Segment Start: INFORMATION SHOWN
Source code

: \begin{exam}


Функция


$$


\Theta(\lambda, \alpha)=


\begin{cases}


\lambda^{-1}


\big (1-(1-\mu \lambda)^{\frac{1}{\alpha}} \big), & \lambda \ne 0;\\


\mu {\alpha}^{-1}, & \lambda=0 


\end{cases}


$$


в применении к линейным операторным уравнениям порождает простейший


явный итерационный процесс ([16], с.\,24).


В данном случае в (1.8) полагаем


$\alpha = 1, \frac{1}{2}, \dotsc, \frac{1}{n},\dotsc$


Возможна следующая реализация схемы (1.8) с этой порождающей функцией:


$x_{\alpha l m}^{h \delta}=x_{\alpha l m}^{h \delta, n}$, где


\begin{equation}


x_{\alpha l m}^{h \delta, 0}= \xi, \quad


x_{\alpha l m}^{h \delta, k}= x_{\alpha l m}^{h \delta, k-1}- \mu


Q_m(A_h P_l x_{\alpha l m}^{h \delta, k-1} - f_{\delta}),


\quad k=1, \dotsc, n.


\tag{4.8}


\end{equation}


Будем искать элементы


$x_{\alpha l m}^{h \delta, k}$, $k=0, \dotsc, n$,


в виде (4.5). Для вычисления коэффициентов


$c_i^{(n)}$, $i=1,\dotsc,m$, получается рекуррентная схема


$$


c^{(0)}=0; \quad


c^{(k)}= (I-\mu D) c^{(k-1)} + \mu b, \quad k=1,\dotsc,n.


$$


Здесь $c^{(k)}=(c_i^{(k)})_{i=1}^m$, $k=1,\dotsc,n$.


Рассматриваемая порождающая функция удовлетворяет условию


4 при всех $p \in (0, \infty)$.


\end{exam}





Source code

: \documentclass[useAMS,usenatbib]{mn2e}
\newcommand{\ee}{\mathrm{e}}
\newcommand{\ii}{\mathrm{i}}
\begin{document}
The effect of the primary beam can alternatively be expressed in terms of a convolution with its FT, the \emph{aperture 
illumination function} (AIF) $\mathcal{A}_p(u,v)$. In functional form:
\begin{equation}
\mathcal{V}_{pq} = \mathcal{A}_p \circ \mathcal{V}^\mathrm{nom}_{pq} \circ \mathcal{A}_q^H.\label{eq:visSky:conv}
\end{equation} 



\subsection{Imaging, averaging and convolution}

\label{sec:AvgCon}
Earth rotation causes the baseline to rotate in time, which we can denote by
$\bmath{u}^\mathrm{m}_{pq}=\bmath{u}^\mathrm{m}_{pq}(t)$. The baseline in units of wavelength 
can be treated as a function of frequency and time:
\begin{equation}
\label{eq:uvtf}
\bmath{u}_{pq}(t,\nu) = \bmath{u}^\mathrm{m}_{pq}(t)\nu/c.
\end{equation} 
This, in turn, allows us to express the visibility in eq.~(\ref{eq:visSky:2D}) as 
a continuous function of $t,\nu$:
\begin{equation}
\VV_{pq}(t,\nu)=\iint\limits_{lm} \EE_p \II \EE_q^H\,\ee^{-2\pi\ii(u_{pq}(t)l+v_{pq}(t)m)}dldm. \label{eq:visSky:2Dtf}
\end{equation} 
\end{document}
Segment End: INFORMATION SHOWN
Display each line of the data where "convolution" occurs.

WRITTEN SOLUTION ->
The effect of the primary beam can alternatively be expressed in terms of a convolution with its FT, the \emph{aperture 
\subsection{Imaging, averaging and convolution}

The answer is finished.